Ivan Boumans, born in November 1983 in Madrid, Spain, is a Spanish/Luxembourgish musician, composer, conductor and teacher.

== Life and studies ==
Born in Madrid in 1983, he begins his music studies (piano & clarinet) at the Conservatory of Cuenca, a city in central Spain. In 1998, he moves to Luxembourg, country of his father. He immediately enrols the Conservatoire de Luxembourg, expanding his music interests. It is there where (among piano, organ, music history, chamber music and many other subjects…) he discovers his interest in music theory. His studies in Luxembourg will lead him to be accepted in the Conservatoire National Supérieur de Musique et de Danse de Paris (CNSMDP) following the harmony, fugue, counterpoint, XXth century music writing, orchestration, analysis & conducting classes.

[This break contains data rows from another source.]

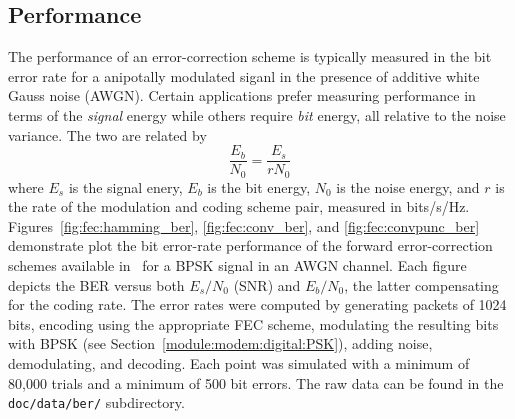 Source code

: \subsection{Performance}
\label{module:fec:performance}
The performance of an error-correction scheme is typically measured in
the bit error rate for a anipotally modulated siganl in the presence of
additive white Gauss noise (AWGN).
Certain applications prefer measuring performance in terms of the
{\em signal} energy while others require {\em bit} energy,
all relative to the noise variance.
The two are related by
%
\begin{equation}
\label{eqn:fec:esn0_ebn0}
    \frac{E_b}{N_0} = \frac{E_s}{r N_0}
\end{equation}
%
where
$E_s$ is the signal enery,
$E_b$ is the bit energy,
$N_0$ is the noise energy,
and
$r$ is the rate of the modulation and coding scheme pair,
measured in bits/s/Hz.
Figures~\ref{fig:fec:hamming_ber}, \ref{fig:fec:conv_ber}, and
\ref{fig:fec:convpunc_ber}
demonstrate plot the bit error-rate performance of the forward
error-correction schemes available in \liquid\ for a BPSK signal
in an AWGN channel.
Each figure depicts the BER versus both $E_s/N_0$ (SNR) and $E_b/N_0$,
the latter compensating for the coding rate.
The error rates were computed by generating packets of 1024 bits,
encoding using the appropriate FEC scheme,
modulating the resulting bits with BPSK
(see Section~\ref{module:modem:digital:PSK}),
adding noise, demodulating, and decoding.
Each point was simulated with a minimum of 80,000 trials and a minimum
of 500 bit errors.
The raw data can be found in the {\tt doc/data/ber/} subdirectory.

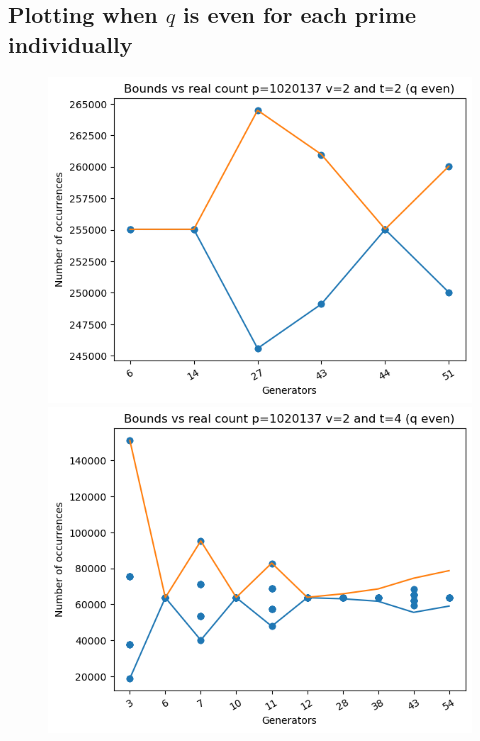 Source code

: \documentclass{article}
\begin{document}
\subsection{Plotting when $q$ is even for each prime individually}
\begin{figure}[H]
    \begin{minipage}{.49\textwidth}
            \centering
            \includegraphics[width=\textwidth]{../plots/tuples_figures/1020137v2qeven/test_p1020137_v2_t2_q_even.png}
            \includegraphics[width=\textwidth]{../plots/tuples_figures/1020137v2qeven/test_p1020137_v2_t4_q_even.png}

\end{minipage}
\end{figure}
\end{document}
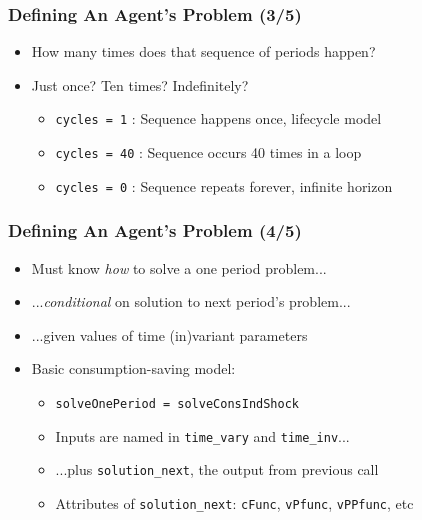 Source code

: \documentclass[11ptt]{beamer}
\newcommand{\bi}{\begin{itemize}}
\newcommand{\ei}{\end{itemize}}
\begin{document}
\begin{frame}
\frametitle{Defining An Agent's Problem (3/5)}
\bi
\item <1->How many times does that sequence of periods happen?

\item <1->Just once?  Ten times?  Indefinitely?
\bi
\item \texttt{cycles = 1} : Sequence happens once, lifecycle model

\item \texttt{cycles = 40} : Sequence occurs 40 times in a loop

\item \texttt{cycles = 0} : Sequence repeats forever, infinite horizon
\ei
\ei
\end{frame}



\begin{frame}
\frametitle{Defining An Agent's Problem (4/5)}
\bi
\item <1->Must know \textit{how} to solve a one period problem...

\item <1->...\textit{conditional} on solution to next period's problem...

\item <1->...given values of time (in)variant parameters

\item <2->Basic consumption-saving model:
\bi
\item \texttt{solveOnePeriod = solveConsIndShock}

\item Inputs are named in \texttt{time\_vary} and \texttt{time\_inv}...

\item ...plus \texttt{solution\_next}, the output from previous call

\item Attributes of \texttt{solution\_next}: \texttt{cFunc}, \texttt{vPfunc}, \texttt{vPPfunc}, etc 
\ei
\ei
\end{frame}
\end{document}
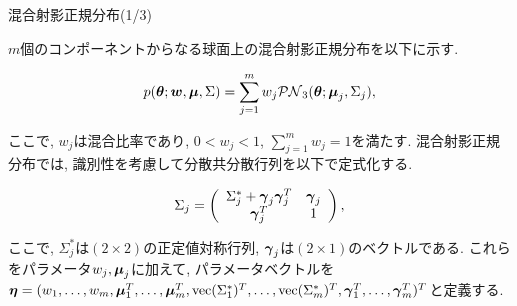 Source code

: \documentclass[dvipdfmx]{beamer} %
\newcommand{\bm}[1]{\mbox{\boldmath $#1$}}
\begin{document}
\begin{frame}{混合射影正規分布(1/3)}

$m$個のコンポーネントからなる球面上の混合射影正規分布を以下に示す. 

\vspace{-0.3cm}
\begin{eqnarray*}
\label{MPNS}
p(\bm \theta;\bm w,\bm \mu, \Sigma) = \sum^m_{j=1} w_j \mathcal{PN}_3(\bm \theta;\bm \mu_j, \Sigma_j),
\end{eqnarray*}

\noindent
ここで, $w_j$は混合比率であり, $0 < w_j < 1$, $\sum^m_{j=1} w_j = 1$を満たす. 混合射影正規分布では, 識別性を考慮して分散共分散行列を以下で定式化する. 

\vspace{-0.2cm}
\begin{eqnarray*}
\label{SIGMA}
 \Sigma_j = \left(
    \begin{array}{cc}
      \Sigma^*_j + \bm \gamma_j \bm \gamma_j^T & \bm \gamma_j \\
      \bm \gamma_j^T & 1
    \end{array}
  \right),
\end{eqnarray*}

\noindent
ここで, $\Sigma^*_j$は$(2 \times 2)$の正定値対称行列, $\bm \gamma_j$は$(2 \times 1)$のベクトルである. これらをパラメータ$w_j, \bm \mu_j$に加えて, パラメータベクトルを$\bm \eta = (w_1, \dots, w_m, \bm \mu_1^T, \dots, \bm \mu_m^T, \mbox{vec}(\Sigma^*_1)^T, \dots, \mbox{vec}(\Sigma^*_m)^T, \bm \gamma_1^T, \dots, \bm \gamma_m^T)^T$と定義する.

\end{frame}
\end{document}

His studies in Paris have been rewarded with a final Master Diploma on Music Writing in June 2011.

== Compositions ==
The positive Luxembourgish music environment has allowed him to work as free-lance composer since 1999. His catalogue of works contains more than 150 pieces of several music styles going from chamber music works, film music or symphonic pieces. His works have been performed all through Europe, USA, China and Russia, by ensembles like the Luxembourg Philharmonic Orchestra or the Orchestre National de France, among others.

== Other activities ==
He currently teaches in the Music Theory Department of the Music Conservatory of Luxembourg, activity that he combines with other composition & conducting projects as a Freelancer.

== Awards ==
He has received a "Composer Award" by the International Classical Music Awards in January 2020.